Every review produces a UAR (user access review) report: who was reviewed, what was found, what action was taken, who took it, and when. Because the data collection and evaluation are automated, the report doesn't carry the same risk of human error or inconsistency that manual reviews do, and it's exactly the kind of evidence auditors want to see when they ask you to demonstrate control effectiveness.
Step 3: Run a Follow-Up Review If Issues Were Found
If the review turns up no discrepancies, you're clear to move toward your final SOC 2 audit. If it does surface issues, fix the underlying control (reconfigure permissions, tighten the policy, whatever the gap calls for), then run a follow-up review specifically to confirm the fix actually worked before heading into the audit.
This loop, review, fix, re-review, is what gives you confidence walking into the final audit rather than hoping the auditor doesn't find what you already suspected was there.
Why This Pre-Assessment Step Actually Matters
It's tempting to treat this as redundant since the auditor is going to evaluate your controls anyway during the official audit. But auditors don't just test controls in isolation. They request evidence, in the form of reports, that demonstrates your controls have already been validated as effective and aligned to the relevant Trust Services Criteria, along with a management assertion that the information provided is accurate.

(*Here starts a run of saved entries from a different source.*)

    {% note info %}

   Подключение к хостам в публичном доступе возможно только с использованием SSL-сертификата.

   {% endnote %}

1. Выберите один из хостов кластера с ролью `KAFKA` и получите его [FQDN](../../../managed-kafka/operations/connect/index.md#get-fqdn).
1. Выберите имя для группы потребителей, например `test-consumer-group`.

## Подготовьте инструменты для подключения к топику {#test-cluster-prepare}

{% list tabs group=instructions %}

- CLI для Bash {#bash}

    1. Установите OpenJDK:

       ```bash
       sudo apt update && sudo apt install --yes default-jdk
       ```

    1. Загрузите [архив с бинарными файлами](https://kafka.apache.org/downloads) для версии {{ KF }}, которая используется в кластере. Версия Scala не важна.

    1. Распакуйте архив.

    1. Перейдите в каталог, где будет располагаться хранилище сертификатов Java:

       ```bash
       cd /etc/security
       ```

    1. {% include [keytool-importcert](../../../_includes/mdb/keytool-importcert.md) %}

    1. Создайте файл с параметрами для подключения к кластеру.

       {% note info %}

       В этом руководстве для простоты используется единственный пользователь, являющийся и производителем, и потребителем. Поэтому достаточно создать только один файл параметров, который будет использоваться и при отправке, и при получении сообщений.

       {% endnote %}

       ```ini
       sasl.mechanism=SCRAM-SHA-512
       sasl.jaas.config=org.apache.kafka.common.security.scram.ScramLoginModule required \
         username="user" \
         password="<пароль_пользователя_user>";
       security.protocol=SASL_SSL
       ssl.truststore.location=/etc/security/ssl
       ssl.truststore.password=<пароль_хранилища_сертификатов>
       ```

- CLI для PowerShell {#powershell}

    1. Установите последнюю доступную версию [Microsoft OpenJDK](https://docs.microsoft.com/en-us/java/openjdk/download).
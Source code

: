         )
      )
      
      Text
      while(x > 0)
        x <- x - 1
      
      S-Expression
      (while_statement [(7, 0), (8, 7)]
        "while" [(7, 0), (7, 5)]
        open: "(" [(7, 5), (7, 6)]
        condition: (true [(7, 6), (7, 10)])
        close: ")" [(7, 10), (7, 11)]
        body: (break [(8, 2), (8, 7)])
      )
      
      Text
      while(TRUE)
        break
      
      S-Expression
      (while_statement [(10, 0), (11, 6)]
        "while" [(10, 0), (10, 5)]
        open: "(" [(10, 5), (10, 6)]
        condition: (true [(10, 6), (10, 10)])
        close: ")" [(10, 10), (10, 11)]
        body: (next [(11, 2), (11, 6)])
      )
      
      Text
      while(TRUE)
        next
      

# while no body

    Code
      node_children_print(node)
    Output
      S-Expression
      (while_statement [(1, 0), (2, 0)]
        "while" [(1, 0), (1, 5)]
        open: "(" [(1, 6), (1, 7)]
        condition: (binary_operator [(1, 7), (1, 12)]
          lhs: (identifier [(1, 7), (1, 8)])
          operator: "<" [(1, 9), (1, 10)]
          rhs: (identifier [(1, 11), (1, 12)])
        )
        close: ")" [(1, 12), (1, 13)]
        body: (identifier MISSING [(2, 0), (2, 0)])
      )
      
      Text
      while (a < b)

That evidence does two things for the auditor: it shows the organization takes its security posture seriously, and it gives the auditor something concrete to cross-check against during the audit itself, rather than relying purely on point-in-time testing. A user access review for SOC isn't a box-checking exercise before the "real" audit. It's the evidence the real audit runs on.
Frequently Asked Questions
What do external auditors include in the final SOC audit report?
The methods and standards used to test each control, how long the evaluation took, what issues (if any) were identified, and recommendations for fixing them. If no issues are found, certification is issued directly.
What's the difference between a Type 1 and Type 2 SOC audit?
Type 1 evaluates whether your controls are well-designed at a single point in time. Type 2 evaluates both the design and the operating effectiveness of those controls over a sustained period, typically 6 to 12 months, which means it checks not just whether a control exists but whether it consistently worked over time.
How often should you run user access reviews for SOC 2?
Quarterly, bi-annually, or annually, depending on your organization's risk profile and audit cycle. If a review surfaces issues, you'll need to run a follow-up review sooner to confirm the fix, regardless of your standard cadence.
Can access reviews be fully automated for SOC 2 purposes?
Data collection, authorization evaluation, and basic remediation can be automated end to end with a platform like Zluri. Final sign-off and management assertion still require human review, but the bulk of the evidence-gathering work no longer has to be manual.